= Beginning of Section =
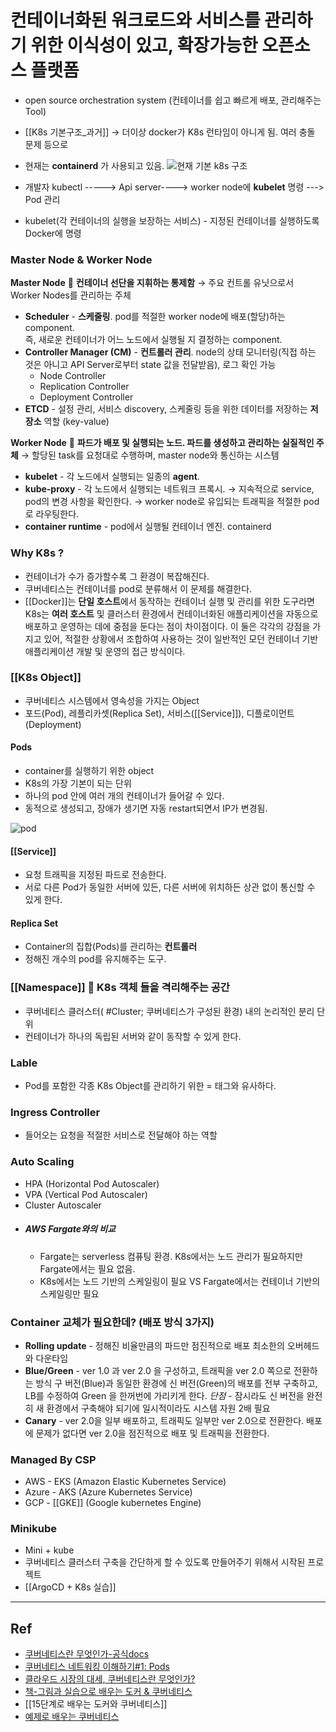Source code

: # 컨테이너화된 워크로드와 서비스를 관리하기 위한 이식성이 있고, 확장가능한 오픈소스 플랫폼

- open source orchestration system (컨테이너를 쉽고 빠르게 배포, 관리해주는 Tool)
- [[K8s 기본구조_과거]]
	&rarr; 더이상 docker가 K8s 런타임이 아니게 됨. 여러 충돌 문제 등으로

- 현재는 **containerd** 가 사용되고 있음.
![현재 기본 k8s 구조](https://lh6.googleusercontent.com/4NGAPzwhkL0GTNjkAEFN9iWX_Wc0ZE-AZxAxEw4E5aOntuGmv764b3ZYQUyapSnP9BrlUs2rUyo5kiCrj5QuiMHw3-dz2vPUDma029Qt3tej9QABEHFSsOBsq6LjLfFhTBgMhAAc)

- 개발자 kubectl -----> Api server----> worker node에 **kubelet** 명령 ---> Pod 관리
- kubelet(각 컨테이너의 실행을 보장하는 서비스) - 지정된 컨테이너를 실행하도록 Docker에 명령

### Master Node & Worker Node

**Master Node** 🔑 **컨테이너 선단을 지휘하는 통제함** 
&rarr; 주요 컨트롤 유닛으로서 Worker Nodes를 관리하는 주체
- **Scheduler** - **스케줄링**. pod를 적절한 worker node에 배포(할당)하는 component. <br/> 즉, 새로운 컨테이너가 어느 노드에서 실행될 지 결정하는 component.
- **Controller Manager (CM)** - **컨트롤러 관리**. node의 상태 모니터링(직접 하는 것은 아니고 API Server로부터 state 값을 전달받음), 로그 확인 가능
	- Node Controller
	- Replication Controller
	- Deployment Controller
- **ETCD** - 설정 관리, 서비스 discovery, 스케줄링 등을 위한 데이터를 저장하는 **저장소** 역할 (key-value)

**Worker Node** 🔑 **파드가 배포 및 실행되는 노드. 파드를 생성하고 관리하는 실질적인 주체**
&rarr; 할당된 task를 요청대로 수행하며, master node와 통신하는 시스템
- **kubelet** - 각 노드에서 실행되는 일종의 **agent**. 
- **kube-proxy** - 각 노드에서 실행되는 네트워크 프록시. 
	&rarr; 지속적으로 service, pod의 변경 사항을 확인한다.
	&rarr; worker node로 유입되는 트래픽을 적절한 pod로 라우팅한다.
- **container runtime** - pod에서 실행될 컨테이너 엔진. containerd

### Why K8s ?

- 컨테이너가 수가 증가할수록 그 환경이 복잡해진다.
- 쿠버네티스는 컨테이너를 pod로 분류해서 이 문제를 해결한다.
- [[Docker]]는 **단일 호스트**에서 동작하는 컨테이너 실행 및 관리를 위한 도구라면 K8s는 **여러 호스트** 및 클러스터 환경에서 컨테이너화된 애플리케이션을 자동으로 배포하고 운영하는 데에 중점을 둔다는 점이 차이점이다. 이 둘은 각각의 강점을 가지고 있어, 적절한 상황에서 조합하여 사용하는 것이 일반적인 모던 컨테이너 기반 애플리케이션 개발 및 운영의 접근 방식이다.

### [[K8s Object]]

- 쿠버네티스 시스템에서 영속성을 가지는 Object
- 포드(Pod), 레플리카셋(Replica Set), 서비스([[Service]]), 디플로이먼트(Deployment)
 #### Pods
- container를 실행하기 위한 object
- K8s의 가장 기본이 되는 단위
- 하나의 pod 안에 여러 개의 컨테이너가 들어갈 수 있다.
- 동적으로 생성되고, 장애가 생기면 자동 restart되면서 IP가 변경됨.

![pod](https://i0.wp.com/bespin-wordpress-bucket.s3.ap-northeast-2.amazonaws.com/wp-content/uploads/2022/06/%EA%B7%B8%EB%A6%BC62.png?resize=378%2C301&ssl=1)
#### [[Service]]

- 요청 트래픽을 지정된 파드로 전송한다.
- 서로 다른 Pod가 동일한 서버에 있든, 다른 서버에 위치하든 상관 없이 통신할 수 있게 한다.
#### Replica Set
-  Container의 집합(Pods)를 관리하는 **컨트롤러**
- 정해진 개수의 pod를 유지해주는 도구.

### [[Namespace]] 🔑 K8s 객체 들을 **격리**해주는 공간
- 쿠버네티스 클러스터( #Cluster; 쿠버네티스가 구성된 환경) 내의 논리적인 분리 단위
- 컨테이너가 하나의 독립된 서버와 같이 동작할 수 있게 한다.
### Lable

- Pod를 포함한 각종 K8s Object를 관리하기 위한 = 태그와 유사하다.

### Ingress Controller

- 들어오는 요청을 적절한 서비스로 전달해야 하는 역할

### Auto Scaling

- HPA (Horizontal Pod Autoscaler)
- VPA (Vertical Pod Autoscaler)
- Cluster Autoscaler
- ##### AWS Fargate와의 비교
	- Fargate는 serverless 컴퓨팅 환경. K8s에서는 노드 관리가 필요하지만 Fargate에서는 필요 없음. 
	- K8s에서는 노드 기반의 스케일링이 필요 VS Fargate에서는 컨테이너 기반의 스케일링만 필요


### Container 교체가 필요한데? (배포 방식 3가지)

- **Rolling update** - 정해진 비율만큼의 파드만 점진적으로 배포
	최소한의 오버헤드와 다운타임
- **Blue/Green** - ver 1.0 과 ver 2.0 을 구성하고, 트래픽을 ver 2.0 쪽으로 전환하는 방식
	구 버전(Blue)과 동일한 환경에 신 버전(Green)의 배포를 전부 구축하고, LB를 수정하여 Green 을 한꺼번에 가리키게 한다.
	 *단점* - 잠시라도 신 버전을 완전히 새 환경에서 구축해야 되기에 일시적이라도 시스템 자원 2배 필요
- **Canary** - ver 2.0을 일부 배포하고, 트래픽도 일부만 ver 2.0으로 전환한다. 배포에 문제가 없다면 ver 2.0을 점진적으로 배포 및 트래픽을 전환한다.

### Managed By CSP
- AWS - EKS (Amazon Elastic Kubernetes Service)
- Azure - AKS (Azure Kubernetes Service)
- GCP - [[GKE]] (Google kubernetes Engine)

### Minikube

- Mini + kube
- 쿠버네티스 클러스터 구축을 간단하게 할 수 있도록 만들어주기 위해서 시작된 프로젝트
- [[ArgoCD + K8s 실습]]


---
## Ref

- [쿠버네티스란 무엇인가-공식docs](https://kubernetes.io/ko/docs/concepts/overview/)
- [쿠버네티스 네트워킹 이해하기#1: Pods](https://coffeewhale.com/k8s/network/2019/04/19/k8s-network-01/)
- [클라우드 시장의 대세, 쿠버네티스란 무엇인가?]( https://www.youtube.com/watch?v=JNc11rxLtmE)
- [책-그림과 실습으로 배우는 도커 & 쿠버네티스](https://www.yes24.com/Product/Goods/108431011)
- [[15단계로 배우는 도커와 쿠버네티스]]
- [예제로 배우는 쿠버네티스](https://essem-dev.medium.com/%EC%98%88%EC%A0%9C%EB%A1%9C-%EB%B0%B0%EC%9A%B0%EB%8A%94-%EC%BF%A0%EB%B2%84%EB%84%A4%ED%8B%B0%EC%8A%A4-4b9751b23962)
= End of Section =
Reproduce the records, all of them, word for word; omit the pictures.

Response to the exercise:
Source code

: # 컨테이너화된 워크로드와 서비스를 관리하기 위한 이식성이 있고, 확장가능한 오픈소스 플랫폼

- open source orchestration system (컨테이너를 쉽고 빠르게 배포, 관리해주는 Tool)
- [[K8s 기본구조_과거]]
	&rarr; 더이상 docker가 K8s 런타임이 아니게 됨. 여러 충돌 문제 등으로

- 현재는 **containerd** 가 사용되고 있음.
![현재 기본 k8s 구조](https://lh6.googleusercontent.com/4NGAPzwhkL0GTNjkAEFN9iWX_Wc0ZE-AZxAxEw4E5aOntuGmv764b3ZYQUyapSnP9BrlUs2rUyo5kiCrj5QuiMHw3-dz2vPUDma029Qt3tej9QABEHFSsOBsq6LjLfFhTBgMhAAc)

- 개발자 kubectl -----> Api server----> worker node에 **kubelet** 명령 ---> Pod 관리
- kubelet(각 컨테이너의 실행을 보장하는 서비스) - 지정된 컨테이너를 실행하도록 Docker에 명령

### Master Node & Worker Node

**Master Node** 🔑 **컨테이너 선단을 지휘하는 통제함** 
&rarr; 주요 컨트롤 유닛으로서 Worker Nodes를 관리하는 주체
- **Scheduler** - **스케줄링**. pod를 적절한 worker node에 배포(할당)하는 component. <br/> 즉, 새로운 컨테이너가 어느 노드에서 실행될 지 결정하는 component.
- **Controller Manager (CM)** - **컨트롤러 관리**. node의 상태 모니터링(직접 하는 것은 아니고 API Server로부터 state 값을 전달받음), 로그 확인 가능
	- Node Controller
	- Replication Controller
	- Deployment Controller
- **ETCD** - 설정 관리, 서비스 discovery, 스케줄링 등을 위한 데이터를 저장하는 **저장소** 역할 (key-value)

**Worker Node** 🔑 **파드가 배포 및 실행되는 노드. 파드를 생성하고 관리하는 실질적인 주체**
&rarr; 할당된 task를 요청대로 수행하며, master node와 통신하는 시스템
- **kubelet** - 각 노드에서 실행되는 일종의 **agent**. 
- **kube-proxy** - 각 노드에서 실행되는 네트워크 프록시. 
	&rarr; 지속적으로 service, pod의 변경 사항을 확인한다.
	&rarr; worker node로 유입되는 트래픽을 적절한 pod로 라우팅한다.
- **container runtime** - pod에서 실행될 컨테이너 엔진. containerd

### Why K8s ?

- 컨테이너가 수가 증가할수록 그 환경이 복잡해진다.
- 쿠버네티스는 컨테이너를 pod로 분류해서 이 문제를 해결한다.
- [[Docker]]는 **단일 호스트**에서 동작하는 컨테이너 실행 및 관리를 위한 도구라면 K8s는 **여러 호스트** 및 클러스터 환경에서 컨테이너화된 애플리케이션을 자동으로 배포하고 운영하는 데에 중점을 둔다는 점이 차이점이다. 이 둘은 각각의 강점을 가지고 있어, 적절한 상황에서 조합하여 사용하는 것이 일반적인 모던 컨테이너 기반 애플리케이션 개발 및 운영의 접근 방식이다.

### [[K8s Object]]

- 쿠버네티스 시스템에서 영속성을 가지는 Object
- 포드(Pod), 레플리카셋(Replica Set), 서비스([[Service]]), 디플로이먼트(Deployment)
 #### Pods
- container를 실행하기 위한 object
- K8s의 가장 기본이 되는 단위
- 하나의 pod 안에 여러 개의 컨테이너가 들어갈 수 있다.
- 동적으로 생성되고, 장애가 생기면 자동 restart되면서 IP가 변경됨.

![pod](https://i0.wp.com/bespin-wordpress-bucket.s3.ap-northeast-2.amazonaws.com/wp-content/uploads/2022/06/%EA%B7%B8%EB%A6%BC62.png?resize=378%2C301&ssl=1)
#### [[Service]]

- 요청 트래픽을 지정된 파드로 전송한다.
- 서로 다른 Pod가 동일한 서버에 있든, 다른 서버에 위치하든 상관 없이 통신할 수 있게 한다.
#### Replica Set
-  Container의 집합(Pods)를 관리하는 **컨트롤러**
- 정해진 개수의 pod를 유지해주는 도구.

### [[Namespace]] 🔑 K8s 객체 들을 **격리**해주는 공간
- 쿠버네티스 클러스터( #Cluster; 쿠버네티스가 구성된 환경) 내의 논리적인 분리 단위
- 컨테이너가 하나의 독립된 서버와 같이 동작할 수 있게 한다.
### Lable

- Pod를 포함한 각종 K8s Object를 관리하기 위한 = 태그와 유사하다.

### Ingress Controller

- 들어오는 요청을 적절한 서비스로 전달해야 하는 역할

### Auto Scaling

- HPA (Horizontal Pod Autoscaler)
- VPA (Vertical Pod Autoscaler)
- Cluster Autoscaler
- ##### AWS Fargate와의 비교
	- Fargate는 serverless 컴퓨팅 환경. K8s에서는 노드 관리가 필요하지만 Fargate에서는 필요 없음. 
	- K8s에서는 노드 기반의 스케일링이 필요 VS Fargate에서는 컨테이너 기반의 스케일링만 필요


### Container 교체가 필요한데? (배포 방식 3가지)

- **Rolling update** - 정해진 비율만큼의 파드만 점진적으로 배포
	최소한의 오버헤드와 다운타임
- **Blue/Green** - ver 1.0 과 ver 2.0 을 구성하고, 트래픽을 ver 2.0 쪽으로 전환하는 방식
	구 버전(Blue)과 동일한 환경에 신 버전(Green)의 배포를 전부 구축하고, LB를 수정하여 Green 을 한꺼번에 가리키게 한다.
	 *단점* - 잠시라도 신 버전을 완전히 새 환경에서 구축해야 되기에 일시적이라도 시스템 자원 2배 필요
- **Canary** - ver 2.0을 일부 배포하고, 트래픽도 일부만 ver 2.0으로 전환한다. 배포에 문제가 없다면 ver 2.0을 점진적으로 배포 및 트래픽을 전환한다.

### Managed By CSP
- AWS - EKS (Amazon Elastic Kubernetes Service)
- Azure - AKS (Azure Kubernetes Service)
- GCP - [[GKE]] (Google kubernetes Engine)

### Minikube

- Mini + kube
- 쿠버네티스 클러스터 구축을 간단하게 할 수 있도록 만들어주기 위해서 시작된 프로젝트
- [[ArgoCD + K8s 실습]]


---
## Ref

- [쿠버네티스란 무엇인가-공식docs](https://kubernetes.io/ko/docs/concepts/overview/)
- [쿠버네티스 네트워킹 이해하기#1: Pods](https://coffeewhale.com/k8s/network/2019/04/19/k8s-network-01/)
- [클라우드 시장의 대세, 쿠버네티스란 무엇인가?]( https://www.youtube.com/watch?v=JNc11rxLtmE)
- [책-그림과 실습으로 배우는 도커 & 쿠버네티스](https://www.yes24.com/Product/Goods/108431011)
- [[15단계로 배우는 도커와 쿠버네티스]]
- [예제로 배우는 쿠버네티스](https://essem-dev.medium.com/%EC%98%88%EC%A0%9C%EB%A1%9C-%EB%B0%B0%EC%9A%B0%EB%8A%94-%EC%BF%A0%EB%B2%84%EB%84%A4%ED%8B%B0%EC%8A%A4-4b9751b23962)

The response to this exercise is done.